- _WHAT YOU WILL DO_
Going through the entries below, copy out each line that contains "bnla".

── DATA FOR REVIEW

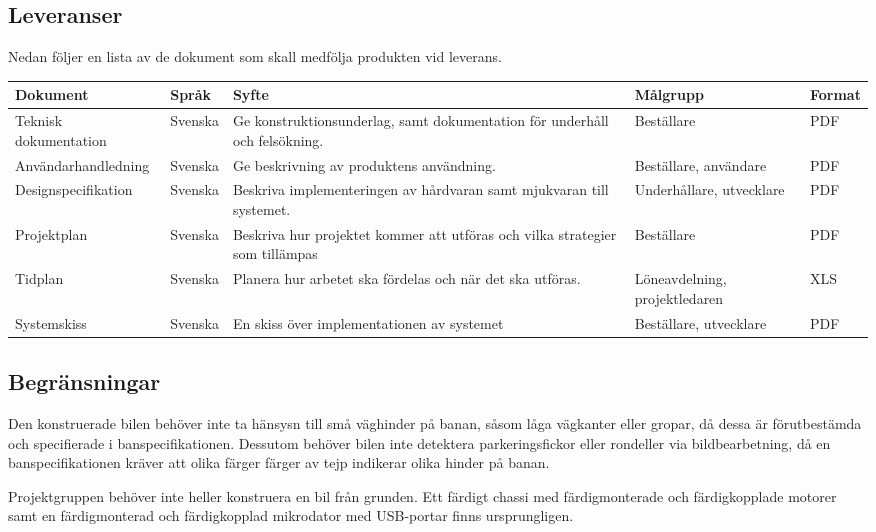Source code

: \documentclass[projektplan/plan.tex]{subfiles}
\begin{document}
\noindent
\begin{minipage}{\textwidth}
\subsection{Leveranser}
\label{sec:doc}
Nedan följer en lista av de dokument som skall medfölja produkten vid leverans.
{\renewcommand{\arraystretch}{1.6}
\begin{longtable}{p{4.5cm}p{1.5cm}p{5cm}p{2.2cm}p{1.2cm}}
    \bfseries Dokument &
    \bfseries Språk &
    \bfseries Syfte &
    \bfseries Målgrupp &
    \bfseries Format \\\hline
    Teknisk dokumentation &
    Svenska &
    Ge konstruktionsunderlag, samt dokumentation för underhåll och
    felsökning. &
    Beställare &
    PDF
    \\
    Användarhandledning &
    Svenska &
    Ge beskrivning av produktens användning. &
    Beställare, användare &
    PDF
    \\
    Designspecifikation &
    Svenska &
    Beskriva implementeringen av hårdvaran samt mjukvaran till systemet. &
    Underhållare, utvecklare &
    PDF
    \\
    Projektplan &
    Svenska &
    Beskriva hur projektet kommer att utföras och vilka strategier som
    tillämpas &
    Beställare &
    PDF
    \\
    Tidplan &
    Svenska &
    Planera hur arbetet ska fördelas och när det ska utföras. &
    Löne\-avdelning, projekt\-ledaren &
    XLS
    \\
    Systemskiss &
    Svenska &
    En skiss över implementationen av systemet &
    Beställare, utvecklare &
    PDF
    \\
    
    \endhead
\end{longtable}}
\end{minipage}

\subsection{Begränsningar}
Den konstruerade bilen behöver inte ta hänsysn till små väghinder på banan,
såsom låga vägkanter eller gropar, då dessa är förutbestämda och specifierade i
banspecifikationen. Dessutom behöver bilen inte detektera parkeringsfickor
eller rondeller via bildbearbetning, då en banspecifikationen kräver att olika
färger färger av tejp indikerar olika hinder på banan.

Projektgruppen behöver inte heller konstruera en bil från grunden. Ett färdigt
chassi med färdigmonterade och färdigkopplade motorer samt en färdigmonterad
och färdigkopplad mikrodator med USB-portar finns ursprungligen.
\end{document}
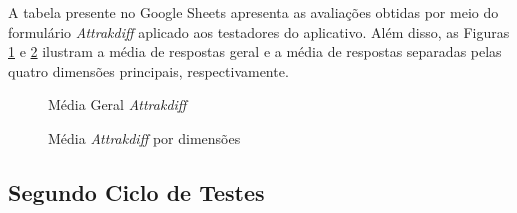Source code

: A tabela presente no Google Sheets apresenta as avaliações obtidas por meio do formulário \textit{Attrakdiff} aplicado aos testadores do aplicativo. Além disso, as Figuras \ref{fig20} e \ref{fig21} ilustram a média de respostas geral e a média 
de respostas separadas pelas quatro dimensões principais, respectivamente.

\begin{figure}[h!]
	\centering
	\caption{Média Geral \textit{Attrakdiff}}
	\label{fig20}
\end{figure}

\begin{figure}[h!]
	\centering
	\caption{Média \textit{Attrakdiff} por dimensões}
	\label{fig21}
\end{figure}

\subsection{Segundo Ciclo de Testes}
\label{sec:Segundo Ciclo}
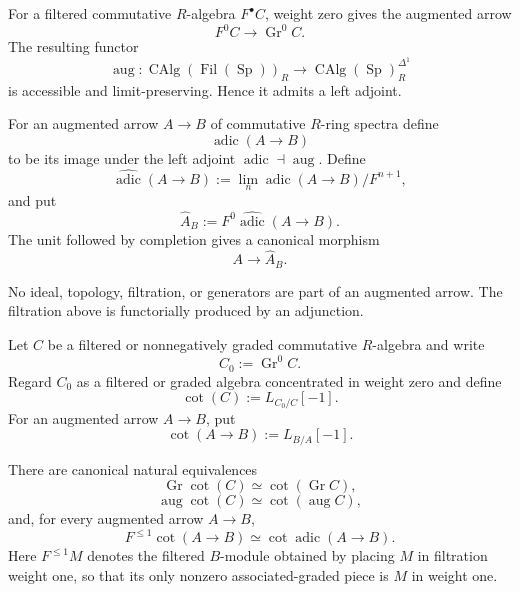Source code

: For a filtered commutative $R$-algebra $F^\bullet C$, weight zero gives the
augmented arrow
\[
    F^0C\longrightarrow\operatorname{Gr}^0C.
\]
The resulting functor
\[
    \operatorname{aug}:
    \operatorname{CAlg}(\operatorname{Fil}(\operatorname{Sp}))_R
    \longrightarrow
    \operatorname{CAlg}(\operatorname{Sp})^{\Delta^1}_R
\]
is accessible and limit-preserving.  Hence it admits a left adjoint.

\begin{definition}
\label{def:bnla-derived-adic-filtration}
For an augmented arrow $A\to B$ of commutative $R$-ring spectra define
\[
    \operatorname{adic}(A\to B)
\]
to be its image under the left adjoint
$\operatorname{adic}\dashv\operatorname{aug}$.  Define
\[
    \widehat{\operatorname{adic}}(A\to B)
    :=
    \lim_n
    \operatorname{adic}(A\to B)/F^{n+1},
\]
and put
\[
    \widehat A_B
    :=F^0\widehat{\operatorname{adic}}(A\to B).
\]
The unit followed by completion gives a canonical morphism
\[
    A\longrightarrow\widehat A_B.
\]
\end{definition}

No ideal, topology, filtration, or generators are part of an augmented arrow.
The filtration above is functorially produced by an adjunction.

\begin{definition}
\label{def:bnla-filtered-graded-cotangent}
Let $C$ be a filtered or nonnegatively graded commutative $R$-algebra and
write
\[
    C_0:=\operatorname{Gr}^0C.
\]
Regard $C_0$ as a filtered or graded algebra concentrated in weight zero and
define
\[
    \operatorname{cot}(C)
    :=
    L_{C_0/C}[-1].
\]
For an augmented arrow $A\to B$, put
\[
    \operatorname{cot}(A\to B)
    :=
    L_{B/A}[-1].
\]
\end{definition}

\begin{lemma}
\label{lem:bnla-adic-cotangent-compatibility}
There are canonical natural equivalences
\[
    \operatorname{Gr}\operatorname{cot}(C)
    \simeq
    \operatorname{cot}(\operatorname{Gr}C),
\]
\[
    \operatorname{aug}\operatorname{cot}(C)
    \simeq
    \operatorname{cot}(\operatorname{aug}C),
\]
and, for every augmented arrow $A\to B$,
\[
    F^{\leq1}\operatorname{cot}(A\to B)
    \simeq
    \operatorname{cot}\operatorname{adic}(A\to B).
\]
Here $F^{\leq1}M$ denotes the filtered $B$-module obtained by placing $M$ in
filtration weight one, so that its only nonzero associated-graded piece is
$M$ in weight one.
\end{lemma}

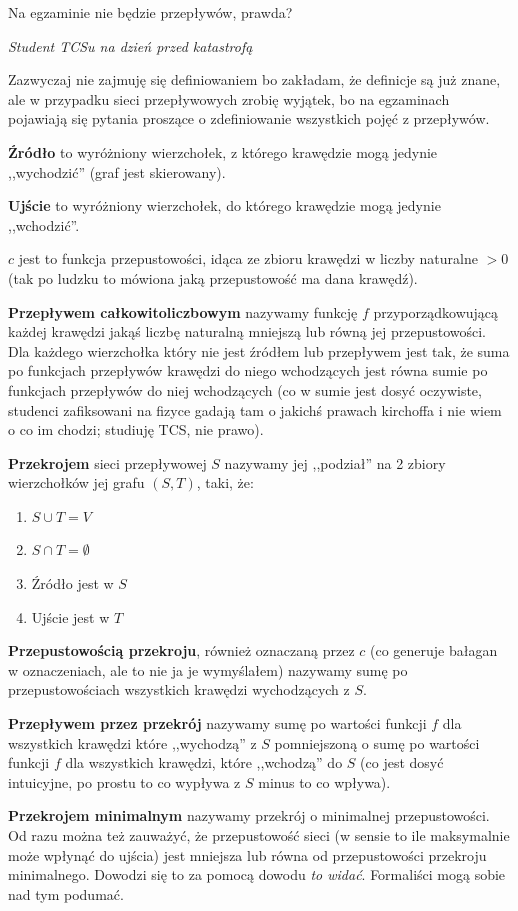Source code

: \epigraph{Na egzaminie nie będzie przepływów, prawda?}{\textit{Student TCSu na dzień przed katastrofą}}
Zazwyczaj nie zajmuję się definiowaniem bo zakładam, że definicje są już znane, ale w przypadku sieci przepływowych zrobię wyjątek, bo na egzaminach pojawiają się pytania proszące o zdefiniowanie wszystkich pojęć z przepływów.

\textbf{Źródło} to wyróżniony wierzchołek, z którego krawędzie mogą jedynie ,,wychodzić'' (graf jest skierowany).

\textbf{Ujście} to wyróżniony wierzchołek, do którego krawędzie mogą jedynie ,,wchodzić''.

\textbf{$c$} jest to funkcja przepustowości, idąca ze zbioru krawędzi w liczby naturalne $>0$ (tak po ludzku to mówiona jaką przepustowość ma dana krawędź).

\textbf{Przepływem całkowitoliczbowym} nazywamy funkcję $f$ przyporządkowującą każdej krawędzi jakąś liczbę naturalną mniejszą lub równą jej przepustowości. Dla każdego wierzchołka który nie jest źródłem lub przepływem jest tak, że suma po funkcjach przepływów krawędzi do niego wchodzących jest równa sumie po funkcjach przepływów do niej wchodzących (co w sumie jest dosyć oczywiste, studenci zafiksowani na fizyce gadają tam o jakichś prawach kirchoffa i nie wiem o co im chodzi; studiuję TCS, nie prawo).

\textbf{Przekrojem} sieci przepływowej $S$ nazywamy jej ,,podział'' na 2 zbiory wierzchołków jej grafu $(S,T)$, taki, że: \begin{enumerate}
	\item $S \cup T = V$
	\item $S \cap T = \emptyset$
	\item Źródło jest w $S$
	\item Ujście jest w $T$
\end{enumerate}

\textbf{Przepustowością przekroju}, również oznaczaną przez $c$ (co generuje bałagan w oznaczeniach, ale to nie ja je wymyślałem) nazywamy sumę po przepustowościach wszystkich krawędzi wychodzących z $S$.

\textbf{Przepływem przez przekrój} nazywamy sumę po wartości funkcji $f$ dla wszystkich krawędzi które ,,wychodzą'' z $S$ pomniejszoną o sumę po wartości funkcji $f$ dla wszystkich krawędzi, które ,,wchodzą'' do $S$ (co jest dosyć intuicyjne, po prostu to co wypływa z $S$ minus to co wpływa).


\textbf{Przekrojem minimalnym} nazywamy przekrój o minimalnej przepustowości. Od razu można też zauważyć, że przepustowość sieci (w sensie to ile maksymalnie może wpłynąć do ujścia) jest mniejsza lub równa od przepustowości przekroju minimalnego. Dowodzi się to za pomocą dowodu \textit{to widać}. Formaliści mogą sobie nad tym podumać.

────

- _SOLUTION TO THIS EXERCISE_
\label{def:bnla-derived-adic-filtration}
\label{def:bnla-filtered-graded-cotangent}
\label{lem:bnla-adic-cotangent-compatibility}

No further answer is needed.